─── Data for this task ───
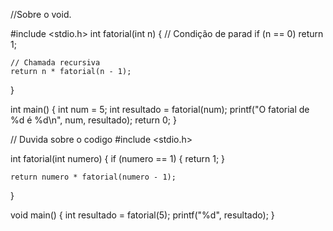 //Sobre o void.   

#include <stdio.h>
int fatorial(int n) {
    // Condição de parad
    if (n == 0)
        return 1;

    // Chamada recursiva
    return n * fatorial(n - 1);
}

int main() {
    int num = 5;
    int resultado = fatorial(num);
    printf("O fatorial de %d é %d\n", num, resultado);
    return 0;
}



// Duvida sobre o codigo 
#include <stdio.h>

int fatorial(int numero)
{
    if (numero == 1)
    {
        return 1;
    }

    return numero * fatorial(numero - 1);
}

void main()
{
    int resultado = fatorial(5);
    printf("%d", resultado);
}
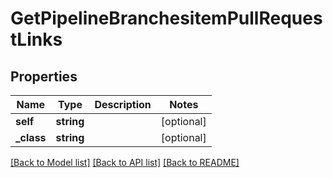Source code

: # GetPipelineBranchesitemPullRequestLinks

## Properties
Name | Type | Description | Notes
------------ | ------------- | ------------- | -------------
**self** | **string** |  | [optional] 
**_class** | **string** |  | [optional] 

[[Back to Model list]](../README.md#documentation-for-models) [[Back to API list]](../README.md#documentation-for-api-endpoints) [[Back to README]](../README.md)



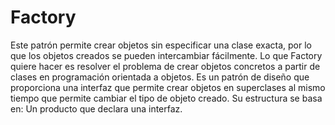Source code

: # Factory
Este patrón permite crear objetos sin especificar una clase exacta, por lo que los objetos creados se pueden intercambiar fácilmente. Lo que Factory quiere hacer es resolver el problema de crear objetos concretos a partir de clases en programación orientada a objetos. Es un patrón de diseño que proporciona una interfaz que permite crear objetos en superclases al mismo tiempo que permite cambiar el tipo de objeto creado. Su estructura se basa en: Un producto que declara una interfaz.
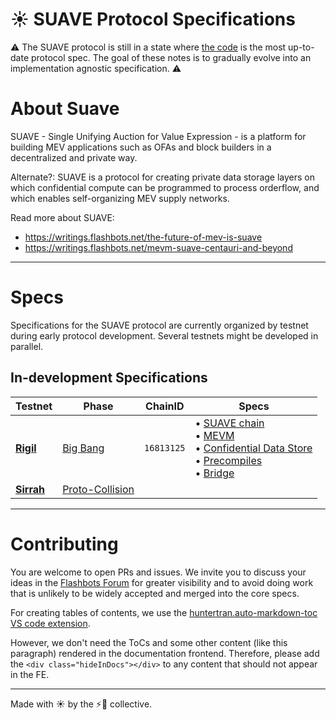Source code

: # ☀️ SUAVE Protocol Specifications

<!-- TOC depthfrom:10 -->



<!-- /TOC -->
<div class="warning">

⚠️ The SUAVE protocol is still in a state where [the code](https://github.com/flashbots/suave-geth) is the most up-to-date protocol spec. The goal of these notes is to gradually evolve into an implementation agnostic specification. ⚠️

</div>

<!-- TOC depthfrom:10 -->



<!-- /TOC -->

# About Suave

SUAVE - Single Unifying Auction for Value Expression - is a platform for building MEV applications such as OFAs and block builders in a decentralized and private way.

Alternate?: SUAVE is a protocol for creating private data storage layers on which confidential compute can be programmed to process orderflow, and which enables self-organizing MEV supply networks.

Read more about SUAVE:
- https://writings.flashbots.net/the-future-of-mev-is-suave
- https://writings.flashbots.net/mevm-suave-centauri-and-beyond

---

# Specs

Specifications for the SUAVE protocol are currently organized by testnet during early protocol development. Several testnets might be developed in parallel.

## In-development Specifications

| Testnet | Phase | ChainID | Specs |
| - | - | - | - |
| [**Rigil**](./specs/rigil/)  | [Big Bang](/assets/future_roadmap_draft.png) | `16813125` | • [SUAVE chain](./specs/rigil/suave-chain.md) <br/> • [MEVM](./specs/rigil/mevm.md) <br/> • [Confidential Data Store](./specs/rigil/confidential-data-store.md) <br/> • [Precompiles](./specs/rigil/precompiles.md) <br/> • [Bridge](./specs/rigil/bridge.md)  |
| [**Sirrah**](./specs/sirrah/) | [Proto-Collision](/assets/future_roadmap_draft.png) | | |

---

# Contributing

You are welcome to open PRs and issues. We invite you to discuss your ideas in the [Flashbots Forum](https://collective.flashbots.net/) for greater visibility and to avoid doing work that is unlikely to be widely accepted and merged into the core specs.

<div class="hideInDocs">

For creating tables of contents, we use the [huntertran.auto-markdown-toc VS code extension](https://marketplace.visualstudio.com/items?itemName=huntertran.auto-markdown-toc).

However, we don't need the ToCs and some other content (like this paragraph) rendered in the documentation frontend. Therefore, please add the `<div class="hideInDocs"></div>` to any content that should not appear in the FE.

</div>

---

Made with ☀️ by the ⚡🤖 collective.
───
#### Assignment:
The listing should be transcribed in full, exactly, and without its pictures.

#### Written solution:
 //Sobre o void.   

#include <stdio.h>
int fatorial(int n) {
    // Condição de parad
    if (n == 0)
        return 1;

    // Chamada recursiva
    return n * fatorial(n - 1);
}

int main() {
    int num = 5;
    int resultado = fatorial(num);
    printf("O fatorial de %d é %d\n", num, resultado);
    return 0;
}



// Duvida sobre o codigo 
#include <stdio.h>

int fatorial(int numero)
{
    if (numero == 1)
    {
        return 1;
    }

    return numero * fatorial(numero - 1);
}

void main()
{
    int resultado = fatorial(5);
    printf("%d", resultado);
}
Source code

: # GetPipelineBranchesitemPullRequestLinks

## Properties
Name | Type | Description | Notes
------------ | ------------- | ------------- | -------------
**self** | **string** |  | [optional] 
**_class** | **string** |  | [optional] 

[[Back to Model list]](../README.md#documentation-for-models) [[Back to API list]](../README.md#documentation-for-api-endpoints) [[Back to README]](../README.md)



Source code

: # Factory
Este patrón permite crear objetos sin especificar una clase exacta, por lo que los objetos creados se pueden intercambiar fácilmente. Lo que Factory quiere hacer es resolver el problema de crear objetos concretos a partir de clases en programación orientada a objetos. Es un patrón de diseño que proporciona una interfaz que permite crear objetos en superclases al mismo tiempo que permite cambiar el tipo de objeto creado. Su estructura se basa en: Un producto que declara una interfaz.
Source code

: # ☀️ SUAVE Protocol Specifications

<!-- TOC depthfrom:10 -->



<!-- /TOC -->
<div class="warning">

⚠️ The SUAVE protocol is still in a state where [the code](https://github.com/flashbots/suave-geth) is the most up-to-date protocol spec. The goal of these notes is to gradually evolve into an implementation agnostic specification. ⚠️

</div>

<!-- TOC depthfrom:10 -->



<!-- /TOC -->

# About Suave

SUAVE - Single Unifying Auction for Value Expression - is a platform for building MEV applications such as OFAs and block builders in a decentralized and private way.

Alternate?: SUAVE is a protocol for creating private data storage layers on which confidential compute can be programmed to process orderflow, and which enables self-organizing MEV supply networks.

Read more about SUAVE:
- https://writings.flashbots.net/the-future-of-mev-is-suave
- https://writings.flashbots.net/mevm-suave-centauri-and-beyond

---

# Specs

Specifications for the SUAVE protocol are currently organized by testnet during early protocol development. Several testnets might be developed in parallel.

## In-development Specifications

| Testnet | Phase | ChainID | Specs |
| - | - | - | - |
| [**Rigil**](./specs/rigil/)  | [Big Bang](/assets/future_roadmap_draft.png) | `16813125` | • [SUAVE chain](./specs/rigil/suave-chain.md) <br/> • [MEVM](./specs/rigil/mevm.md) <br/> • [Confidential Data Store](./specs/rigil/confidential-data-store.md) <br/> • [Precompiles](./specs/rigil/precompiles.md) <br/> • [Bridge](./specs/rigil/bridge.md)  |
| [**Sirrah**](./specs/sirrah/) | [Proto-Collision](/assets/future_roadmap_draft.png) | | |

---

# Contributing

You are welcome to open PRs and issues. We invite you to discuss your ideas in the [Flashbots Forum](https://collective.flashbots.net/) for greater visibility and to avoid doing work that is unlikely to be widely accepted and merged into the core specs.

<div class="hideInDocs">

For creating tables of contents, we use the [huntertran.auto-markdown-toc VS code extension](https://marketplace.visualstudio.com/items?itemName=huntertran.auto-markdown-toc).

However, we don't need the ToCs and some other content (like this paragraph) rendered in the documentation frontend. Therefore, please add the `<div class="hideInDocs"></div>` to any content that should not appear in the FE.

</div>

---

Made with ☀️ by the ⚡🤖 collective.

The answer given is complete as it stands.